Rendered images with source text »

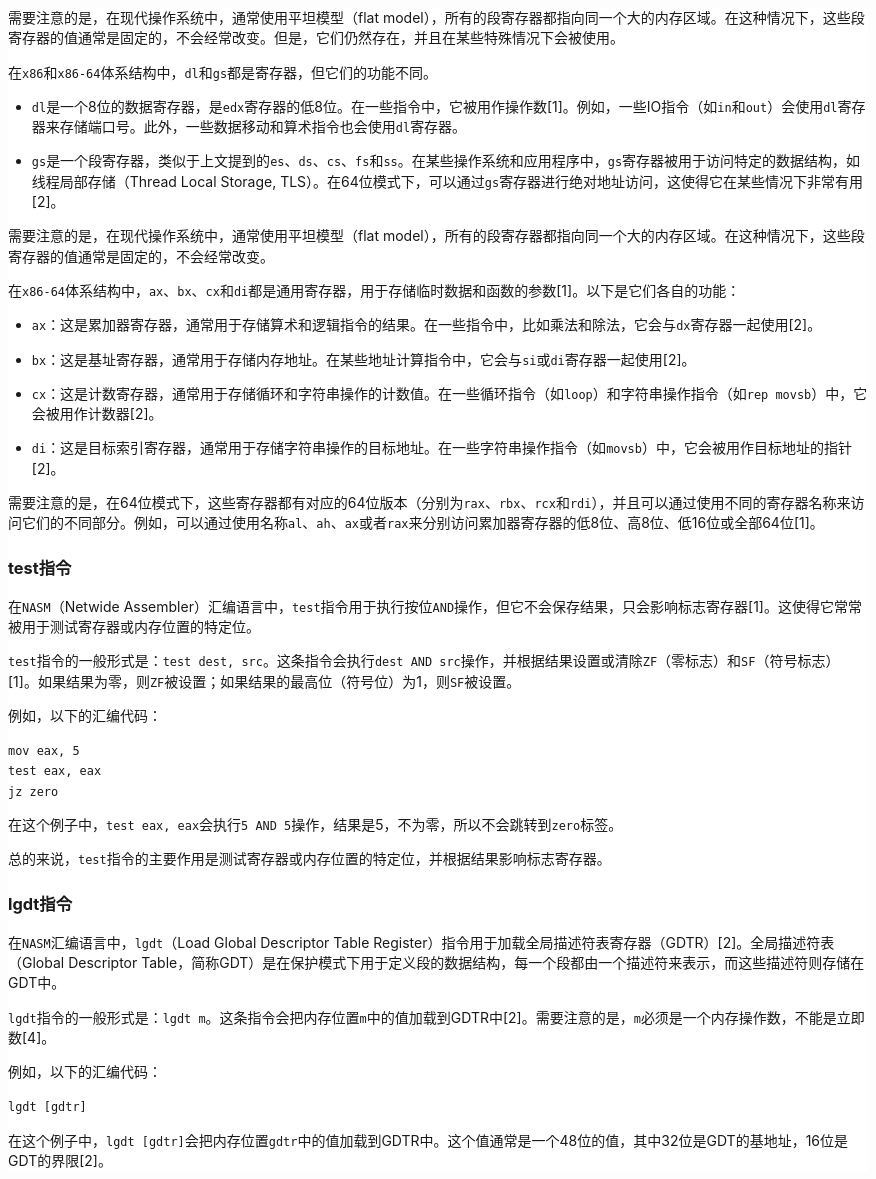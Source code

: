 需要注意的是，在现代操作系统中，通常使用平坦模型（flat model），所有的段寄存器都指向同一个大的内存区域。在这种情况下，这些段寄存器的值通常是固定的，不会经常改变。但是，它们仍然存在，并且在某些特殊情况下会被使用。

在`x86`和`x86-64`体系结构中，`dl`和`gs`都是寄存器，但它们的功能不同。

- `dl`是一个8位的数据寄存器，是`edx`寄存器的低8位。在一些指令中，它被用作操作数[1]。例如，一些IO指令（如`in`和`out`）会使用`dl`寄存器来存储端口号。此外，一些数据移动和算术指令也会使用`dl`寄存器。

- `gs`是一个段寄存器，类似于上文提到的`es`、`ds`、`cs`、`fs`和`ss`。在某些操作系统和应用程序中，`gs`寄存器被用于访问特定的数据结构，如线程局部存储（Thread Local Storage, TLS）。在64位模式下，可以通过`gs`寄存器进行绝对地址访问，这使得它在某些情况下非常有用[2]。

需要注意的是，在现代操作系统中，通常使用平坦模型（flat model），所有的段寄存器都指向同一个大的内存区域。在这种情况下，这些段寄存器的值通常是固定的，不会经常改变。

在`x86-64`体系结构中，`ax`、`bx`、`cx`和`di`都是通用寄存器，用于存储临时数据和函数的参数[1]。以下是它们各自的功能：

- `ax`：这是累加器寄存器，通常用于存储算术和逻辑指令的结果。在一些指令中，比如乘法和除法，它会与`dx`寄存器一起使用[2]。

- `bx`：这是基址寄存器，通常用于存储内存地址。在某些地址计算指令中，它会与`si`或`di`寄存器一起使用[2]。

- `cx`：这是计数寄存器，通常用于存储循环和字符串操作的计数值。在一些循环指令（如`loop`）和字符串操作指令（如`rep movsb`）中，它会被用作计数器[2]。

- `di`：这是目标索引寄存器，通常用于存储字符串操作的目标地址。在一些字符串操作指令（如`movsb`）中，它会被用作目标地址的指针[2]。

需要注意的是，在64位模式下，这些寄存器都有对应的64位版本（分别为`rax`、`rbx`、`rcx`和`rdi`），并且可以通过使用不同的寄存器名称来访问它们的不同部分。例如，可以通过使用名称`al`、`ah`、`ax`或者`rax`来分别访问累加器寄存器的低8位、高8位、低16位或全部64位[1]。

### test指令

在`NASM`（Netwide Assembler）汇编语言中，`test`指令用于执行按位`AND`操作，但它不会保存结果，只会影响标志寄存器[1]。这使得它常常被用于测试寄存器或内存位置的特定位。

`test`指令的一般形式是：`test dest, src`。这条指令会执行`dest AND src`操作，并根据结果设置或清除`ZF`（零标志）和`SF`（符号标志）[1]。如果结果为零，则`ZF`被设置；如果结果的最高位（符号位）为1，则`SF`被设置。

例如，以下的汇编代码：

```assembly
mov eax, 5
test eax, eax
jz zero
```

在这个例子中，`test eax, eax`会执行`5 AND 5`操作，结果是5，不为零，所以不会跳转到`zero`标签。

总的来说，`test`指令的主要作用是测试寄存器或内存位置的特定位，并根据结果影响标志寄存器。

### lgdt指令

在`NASM`汇编语言中，`lgdt`（Load Global Descriptor Table Register）指令用于加载全局描述符表寄存器（GDTR）[2]。全局描述符表（Global Descriptor Table，简称GDT）是在保护模式下用于定义段的数据结构，每一个段都由一个描述符来表示，而这些描述符则存储在GDT中。

`lgdt`指令的一般形式是：`lgdt m`。这条指令会把内存位置`m`中的值加载到GDTR中[2]。需要注意的是，`m`必须是一个内存操作数，不能是立即数[4]。

例如，以下的汇编代码：

```assembly
lgdt [gdtr]
```

在这个例子中，`lgdt [gdtr]`会把内存位置`gdtr`中的值加载到GDTR中。这个值通常是一个48位的值，其中32位是GDT的基地址，16位是GDT的界限[2]。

What to work on » Wherever "指令的一般形式是" appears in a line of the entries, copy that line.

Task response »
`test`指令的一般形式是：`test dest, src`。这条指令会执行`dest AND src`操作，并根据结果设置或清除`ZF`（零标志）和`SF`（符号标志）[1]。如果结果为零，则`ZF`被设置；如果结果的最高位（符号位）为1，则`SF`被设置。
`lgdt`指令的一般形式是：`lgdt m`。这条指令会把内存位置`m`中的值加载到GDTR中[2]。需要注意的是，`m`必须是一个内存操作数，不能是立即数[4]。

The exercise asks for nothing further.